We had to take Huds to see the sights we had seen 13 years ago.



The Snake Temple, where you are eyeball to eyeball with poisonous snakes before you have even registered that they are close by. Fortunately they are so snoozy they are not dangerous if you are sensible.



The reclining Buddha, which is just a very large piece of painted cement with beautifully painted toenails. Behind it are walls full of funerary urns dating back to the beginning of the century.

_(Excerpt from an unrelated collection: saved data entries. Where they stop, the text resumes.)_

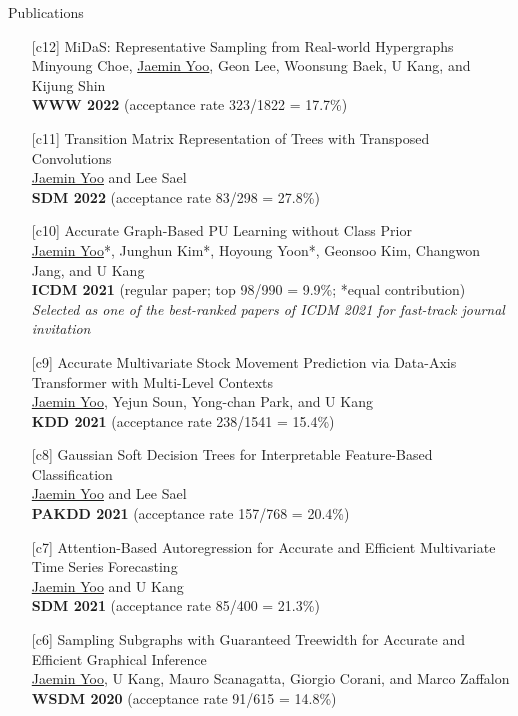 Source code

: \documentclass{resume} %
\begin{document}
\begin{rSection}{Publications}
\begin{enumerate}[leftmargin=*]
	\item[{[c12]}]
		MiDaS: Representative Sampling from Real-world Hypergraphs \\
		Minyoung Choe, \underline{Jaemin Yoo}, Geon Lee, Woonsung Baek, U Kang, and Kijung Shin \\
		\textbf{WWW 2022} (acceptance rate 323/1822 = 17.7\%) \\

	\item[{[c11]}]
		Transition Matrix Representation of Trees with Transposed Convolutions \\
		\underline{Jaemin Yoo} and Lee Sael \\
		\textbf{SDM 2022} (acceptance rate 83/298 = 27.8\%) \\

	\item[{[c10]}]
		Accurate Graph-Based PU Learning without Class Prior \\
		\underline{Jaemin Yoo}*, Junghun Kim*, Hoyoung Yoon*, Geonsoo Kim, Changwon Jang, and U Kang \\
		\textbf{ICDM 2021} (regular paper; top 98/990 = 9.9\%; *equal contribution) \\
		\emph{Selected as one of the best-ranked papers of ICDM 2021 for fast-track journal invitation}

	\item[{[c9]}]
		Accurate Multivariate Stock Movement Prediction via Data-Axis Transformer with Multi-Level Contexts  \\
		\underline{Jaemin Yoo}, Yejun Soun, Yong-chan Park, and U Kang \\
		\textbf{KDD 2021} (acceptance rate 238/1541 = 15.4\%)

	\item[{[c8]}]
		Gaussian Soft Decision Trees for Interpretable Feature-Based Classification \\
		\underline{Jaemin Yoo} and Lee Sael \\
		\textbf{PAKDD 2021} (acceptance rate 157/768 = 20.4\%)
		
	\item[{[c7]}]
		Attention-Based Autoregression for Accurate and Efficient Multivariate Time Series Forecasting \\
		\underline{Jaemin Yoo} and U Kang \\
		\textbf{SDM 2021} (acceptance rate 85/400 = 21.3\%)

	\item[{[c6]}]
		Sampling Subgraphs with Guaranteed Treewidth for Accurate and Efficient Graphical Inference \\
		\underline{Jaemin Yoo}, U Kang, Mauro Scanagatta, Giorgio Corani, and Marco Zaffalon \\
		\textbf{WSDM 2020} (acceptance rate 91/615 = 14.8\%)


\end{enumerate}
\end{rSection}
\end{document}
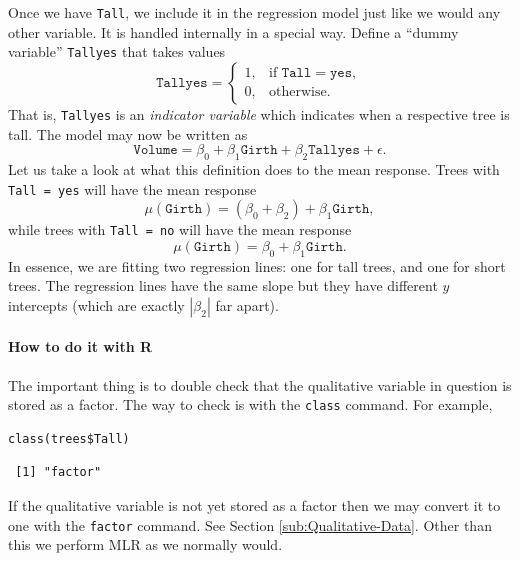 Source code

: \documentclass[captions=tableheading]{scrbook}
\begin{document}
Once we have \texttt{Tall}, we include it in the regression model just like we would any other variable. It is handled internally in a special way. Define a ``dummy variable'' \texttt{Tallyes} that takes values
\begin{equation}
\mathtt{Tallyes}=
\begin{cases}
1, & \mbox{if }\mathtt{Tall}=\mathtt{yes},\\
0, & \mbox{otherwise.}
\end{cases}
\end{equation}
That is, \texttt{Tallyes} is an \emph{indicator variable} which indicates when a respective tree is tall. The model may now be written as 
\begin{equation}
\mathtt{Volume}=\beta_{0}+\beta_{1}\mathtt{Girth}+\beta_{2}\mathtt{Tallyes}+\epsilon.
\end{equation}
Let us take a look at what this definition does to the mean response. Trees with \texttt{Tall = yes} will have the mean response
\begin{equation}
\mu(\mathtt{Girth})=(\beta_{0}+\beta_{2})+\beta_{1}\mathtt{Girth},
\end{equation}
while trees with \texttt{Tall = no} will have the mean response
\begin{equation} 
\mu(\mathtt{Girth})=\beta_{0}+\beta_{1}\mathtt{Girth}.
\end{equation}
In essence, we are fitting two regression lines: one for tall trees, and one for short trees. The regression lines have the same slope but they have different \(y\) intercepts (which are exactly \(|\beta_{2}|\) far apart).

\paragraph*{How to do it with \textsf{R}}

The important thing is to double check that the qualitative variable in question is stored as a factor. The way to check is with the \texttt{class} command. For example,


\begin{verbatim}
class(trees$Tall)
\end{verbatim}

\begin{verbatim}
 [1] "factor"
\end{verbatim}

If the qualitative variable is not yet stored as a factor then we may convert it to one with the \texttt{factor} command. See Section \ref{sub:Qualitative-Data}. Other than this we perform MLR as we normally would.
\end{document}
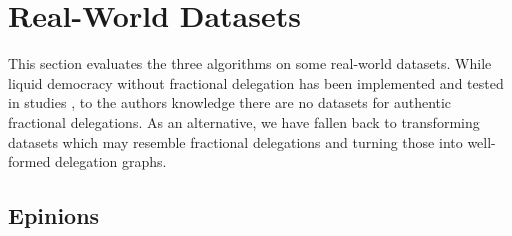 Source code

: %
%
%
%
%

\section{Real-World Datasets}

This section evaluates the three algorithms on some real-world datasets. While liquid democracy without fractional delegation has been implemented and tested in studies , to the authors knowledge there are no datasets for authentic fractional delegations. As an alternative, we have fallen back to transforming datasets which may resemble fractional delegations and turning those into well-formed delegation graphs. 

\subsection{Epinions}

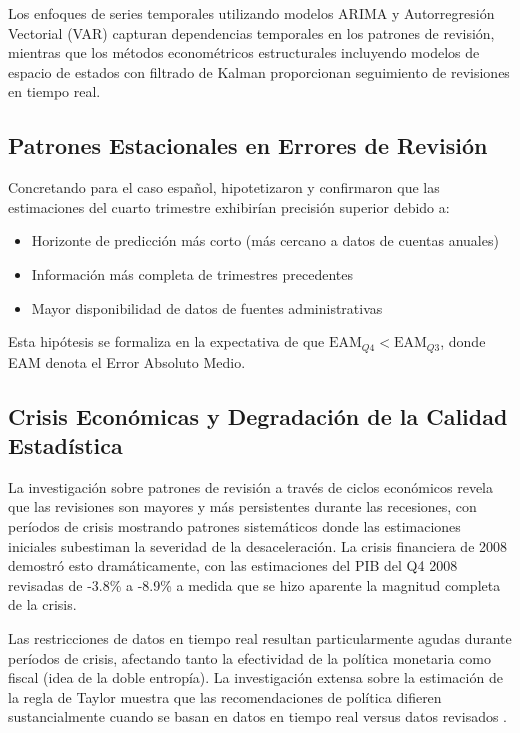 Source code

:\documentclass{article}
\begin{document}
Los enfoques de series temporales utilizando modelos ARIMA y Autorregresión Vectorial (VAR) capturan dependencias temporales en los patrones de revisión, mientras que los métodos econométricos estructurales incluyendo modelos de espacio de estados con filtrado de Kalman proporcionan seguimiento de revisiones en tiempo real.

\subsection{Patrones Estacionales en Errores de Revisión}

Concretando para el caso español, \citet{pavia2017} hipotetizaron y confirmaron que las estimaciones del cuarto trimestre exhibirían precisión superior debido a:

\begin{itemize}
\item Horizonte de predicción más corto (más cercano a datos de cuentas anuales)
\item Información más completa de trimestres precedentes
\item Mayor disponibilidad de datos de fuentes administrativas
\end{itemize}

Esta hipótesis se formaliza en la expectativa de que $\text{EAM}_{Q4} < \text{EAM}_{Q3}$, donde EAM denota el Error Absoluto Medio.

\subsection{Crisis Económicas y Degradación de la Calidad Estadística}

La investigación sobre patrones de revisión a través de ciclos económicos revela que las revisiones son mayores y más persistentes durante las recesiones, con períodos de crisis mostrando patrones sistemáticos donde las estimaciones iniciales subestiman la severidad de la desaceleración. La crisis financiera de 2008 demostró esto dramáticamente, con las estimaciones del PIB del Q4 2008 revisadas de -3.8\% a -8.9\% a medida que se hizo aparente la magnitud completa de la crisis.

Las restricciones de datos en tiempo real resultan particularmente agudas durante períodos de crisis, afectando tanto la efectividad de la política monetaria como fiscal (idea de la doble entropía). La investigación extensa sobre la estimación de la regla de Taylor muestra que las recomendaciones de política difieren sustancialmente cuando se basan en datos en tiempo real versus datos revisados \citep{orphanides2001}.
\end{document}

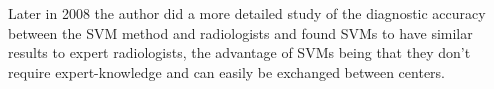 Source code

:\documentclass[11pt,a4paper,oneside]{report}
\begin{document}
Later in 2008 the author did a more detailed study of the diagnostic accuracy between the SVM method and radiologists and found SVMs to have similar results to expert radiologists, the advantage of SVMs being that they don't require expert-knowledge and can easily be exchanged between centers. \cite{kloppel2008accuracy} 


\nocite{*} %


\end{document}
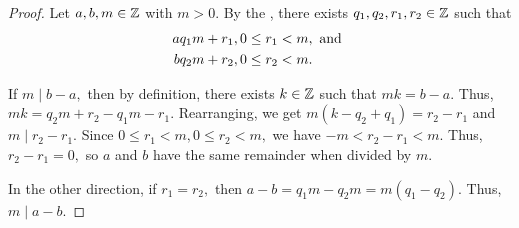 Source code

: \documentclass{ximera}
\begin{document}
\begin{proof}
Let $a,b,m\in\mathbb Z$ with $m> 0.$ By the , there exists $q_1,q_2,r_1,r_2\in\mathbb Z$ such that \begin{align*}
                    a & q_1 m +r_1, 0\leq r_1< m, \textnormal{ and }\\
                    b & q_2 m +r_2, 0\leq r_2< m.
                \end{align*}
            
            
                If $m\mid b-a,$ then by definition, there exists $k\in\mathbb Z$ such that $mk=b-a.$ Thus, $mk=q_2 m+r_2-q_1 m-r_1.$ Rearranging, we get 
                $m(k-q_2+q_1)=r_2-r_1$ and $m\mid r_2-r_1.$ Since 
                $0\leq r_1< m, 0\leq r_2< m,$ we have 
                $-m< r_2-r_1< m.$ Thus, $r_2-r_1=0,$ so $a$ and $b$ have the same remainder when divided by $m$.
            

            
                In the other direction, if $r_1=r_2,$ then $a-b=q_1 m-q_2 m=m(q_1-q_2).$ Thus, $m\mid a-b.$
\end{proof}
\end{document}
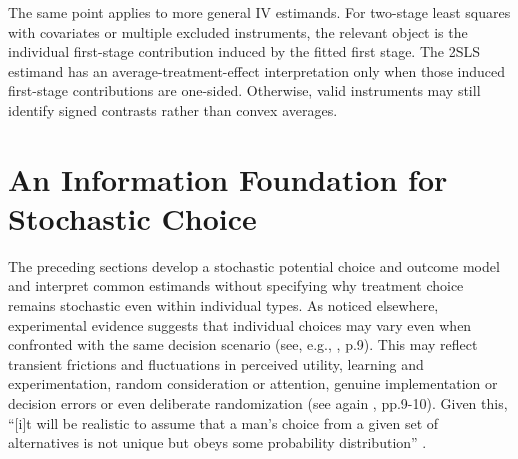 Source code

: \documentclass[11pt]{article}
\newcommand{\1}{\mathbf{1}}
\begin{document}
The same point applies to more general IV estimands. For two-stage least squares with
covariates or multiple excluded instruments, the relevant object is the individual first-stage
contribution induced by the fitted first stage. The 2SLS estimand has an average-treatment-effect
interpretation only when those induced first-stage contributions are one-sided. Otherwise,
valid instruments may still identify signed contrasts rather than convex averages.


\section{An Information Foundation for Stochastic Choice}
\label{sec:information}

The preceding sections develop a stochastic potential choice and outcome
model and interpret common estimands without specifying why treatment choice
remains stochastic even within individual types. As noticed elsewhere, experimental evidence suggests that individual choices may vary even when confronted with the same decision scenario (see, e.g., \cite{strzalecki2025}, p.9). This may reflect transient frictions and fluctuations in perceived utility, learning and experimentation, random consideration or attention, genuine implementation or decision errors or even deliberate randomization (see again \cite{strzalecki2025}, pp.9-10). Given this, ``[i]t will be
realistic to assume that a man's choice from a given set of alternatives is
not unique but obeys some probability distribution''
\citep[p.~312]{marschak1960}.
\end{document}
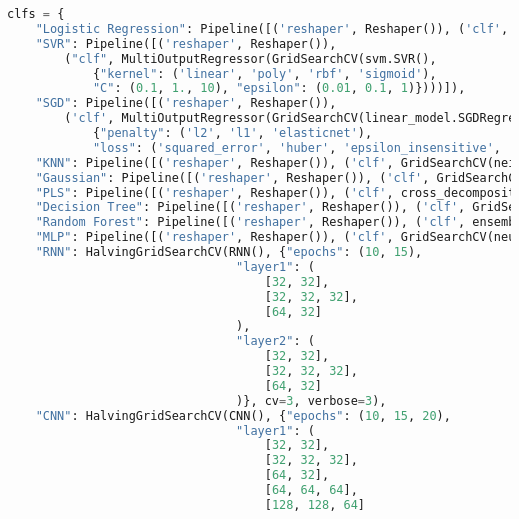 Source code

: \begin{lstlisting}[label=python-listing,caption={Kod źródłowy},language=python]
clfs = {
    "Logistic Regression": Pipeline([('reshaper', Reshaper()), ('clf', MultiOutputRegressor(GridSearchCV(linear_model.Ridge(), {"solver": ('svd', 'cholesky', 'lsqr', 'sparse_cg', 'sag', 'saga', 'lbfgs')})))]),
    "SVR": Pipeline([('reshaper', Reshaper()), 
        ("clf", MultiOutputRegressor(GridSearchCV(svm.SVR(), 
            {"kernel": ('linear', 'poly', 'rbf', 'sigmoid'), 
            "C": (0.1, 1., 10), "epsilon": (0.01, 0.1, 1)})))]),
    "SGD": Pipeline([('reshaper', Reshaper()), 
        ('clf', MultiOutputRegressor(GridSearchCV(linear_model.SGDRegressor(), 
            {"penalty": ('l2', 'l1', 'elasticnet'), 
            "loss": ('squared_error', 'huber', 'epsilon_insensitive', 'squared_epsilon_insensitive')})))]),
    "KNN": Pipeline([('reshaper', Reshaper()), ('clf', GridSearchCV(neighbors.KNeighborsRegressor(), {"weights": ("unifor", "distance"), "algorithm": ('ball_tree', 'kd_tree', 'brute'), "p": (1, 2, 3, 4)}))]),
    "Gaussian": Pipeline([('reshaper', Reshaper()), ('clf', GridSearchCV(gaussian_process.GaussianProcessRegressor(normalize_y=True), {"alpha": (1e-10, 1e-5, .01, .1), "n_restarts_optimizer": (0, 1, 2, 3, 4)}))]),
    "PLS": Pipeline([('reshaper', Reshaper()), ('clf', cross_decomposition.PLSRegression())]),
    "Decision Tree": Pipeline([('reshaper', Reshaper()), ('clf', GridSearchCV(tree.DecisionTreeRegressor(), {"splitter": ("best", "random"), "min_samples_leaf": (1, 2, 3, 4), "max_depth": (None, 5, 10, 15, 20)}))]),
    "Random Forest": Pipeline([('reshaper', Reshaper()), ('clf', ensemble.RandomForestRegressor())]),
    "MLP": Pipeline([('reshaper', Reshaper()), ('clf', GridSearchCV(neural_network.MLPRegressor(), {'activation': ('identity', 'logistic', 'tanh', 'relu'), "solver": ('lbfgs', 'sgd', 'adam')}))]),
    "RNN": HalvingGridSearchCV(RNN(), {"epochs": (10, 15), 
                                "layer1": (
                                    [32, 32],
                                    [32, 32, 32],
                                    [64, 32]
                                ), 
                                "layer2": (
                                    [32, 32],
                                    [32, 32, 32],
                                    [64, 32]
                                )}, cv=3, verbose=3),
    "CNN": HalvingGridSearchCV(CNN(), {"epochs": (10, 15, 20), 
                                "layer1": (
                                    [32, 32],
                                    [32, 32, 32],
                                    [64, 32],
                                    [64, 64, 64],
                                    [128, 128, 64]

\end{lstlisting}
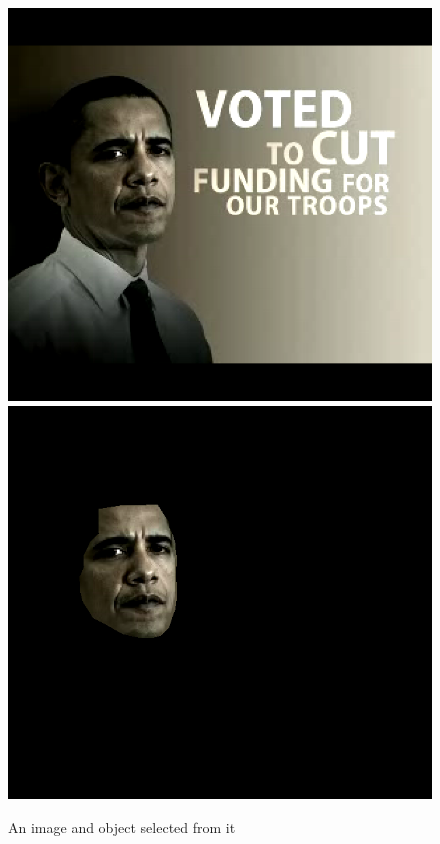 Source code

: \documentclass[12pt]{article}
\begin{document}
\begin{figure}[ht]
\centering
\caption{An image and object selected from it}
\includegraphics{jm-sep25-promise1.png}
\includegraphics{obamaface.png}
\label{fig:jmfamily}
\end{figure}
\end{document}
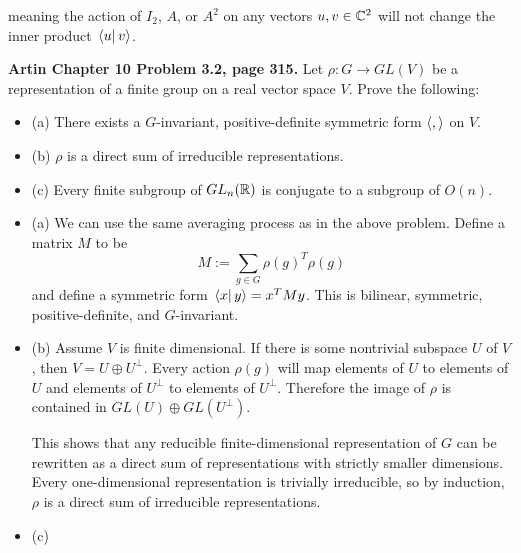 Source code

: \documentclass{article}
\begin{document}
meaning the action of $I_2$, $A$, or $A^2$ on any vectors $u, v \in \mathbb{C}^2$ will not change the inner product $ \left.\left\langle u\right\vert v \right\rangle $.
\bigskip
\begin{prob}
    \textbf{Artin Chapter 10 Problem 3.2, page 315.} Let $\rho: G \rightarrow GL(V)$ be a representation of a finite group on a real vector space $V$. Prove the following:
    \begin{itemize}
        \item (a) There exists a $G$-invariant, positive-definite symmetric form $\left\langle , \right\rangle$ on $V$.
        \item (b) $\rho$ is a direct sum of irreducible representations.
        \item (c) Every finite subgroup of $GL_n(\mathbb{R})$ is conjugate to a subgroup of $O(n)$.
    \end{itemize}
\end{prob}
\begin{itemize}
    \item (a) We can use the same averaging process as in the above problem. Define a matrix $M$ to be
        \[ M := \sum_{g \in G} \rho(g)^T \rho(g) \]
        and define a symmetric form $ \left.\left\langle x\right\vert y \right\rangle = x^TMy$. This is bilinear, symmetric, positive-definite, and $G$-invariant.
    \item (b) Assume $V$ is finite dimensional. If there is some nontrivial subspace $U$ of $V$, then $V = U \oplus U^\perp$. Every action $\rho(g)$ will map elements of $U$ to elements of $U$ and elements of $U^\perp$ to elements of $U^\perp$. Therefore the image of $\rho$ is contained in $GL(U) \oplus GL(U^\perp)$.
        \par
        This shows that any reducible finite-dimensional representation of $G$ can be rewritten as a direct sum of representations with strictly smaller dimensions. Every one-dimensional representation is trivially irreducible, so by induction, $\rho$ is a direct sum of irreducible representations.
    \item (c)
\end{itemize}
\end{document}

The famous Penang funicular, which is about to close once the school holidays end because it takes half an hour to reach the top and requires an inordinate amount of money to maintain. It is to be replaced by a 12 minute whizzer.



Since all of Malaysia (presently on school holidays) wanted to ride it before the new and probably expensive funicular appears, the wait to go up and the wait to return was extremely long. This is how Ken killed some of the time.



A new sight was the Keh Lok Si Temple.



Its 120 foot Buddha dominates the skyline. We climbed the 7-storey pagoda but for Huds, it was the 12 sculptures representing the Chinese years and the benches held up by animals which were most exciting.






Ken spotted this sign near the pond containing enormous fish.



The walk back was through a narrow, covered arcade with souvenir stalls on each side manned by fairly aggressive shopkeepers. But this is what caught our interest.



My favourite tourist destination was the Cheong Fatt Tze mansion. He was a merchant trader, a penniless teenager from China who went to Indonesia and built a financial empire on tea and coffee. He expanded to Penang and built this house for his favourite wife (out of 8).



Throughout his wealthy and influential life, he held concurrently nine ministerial positions for the Portuguese (Dutch East India company in Indonesia), English and Chinese. His mansion was a Feng Shui house with 220 windows to bring in the wind, an open courtyard to let in rain and built on a dragon's back that is built with a slightly sloping floor. It had a series of gently sloping gutters in the walls that kept rain moving around the house. A set of slow release drains below the house meant the water drained away very slowly. Cheong Fatt Tze believed we should manage wealth in the same way as he dealt with the water in his house, by letting it flow in, then holding it and dispensing it little by little.



To restore these ceramic motifs decorating the outside veranda, craftsmen were brought from China. The motifs are made from pieces of broken porcelain pots, each filed to fit.

Ken's ear was still bothering him. Fortunately there was an ENT very close to our hotel. The doctor discovered a large fungal infection which required six flushes to remove. He gave ear drops but said that he must keep the ear completely dry for 10 days. Ken was most disappointed because this means he will only be able to start swimming on the last day of being at Sharm-el-Sheik. He will get Dahab though.

The ENT told him some very interesting stories about the difficulties of providing ordinary people with affordable health care when things are taxed etc.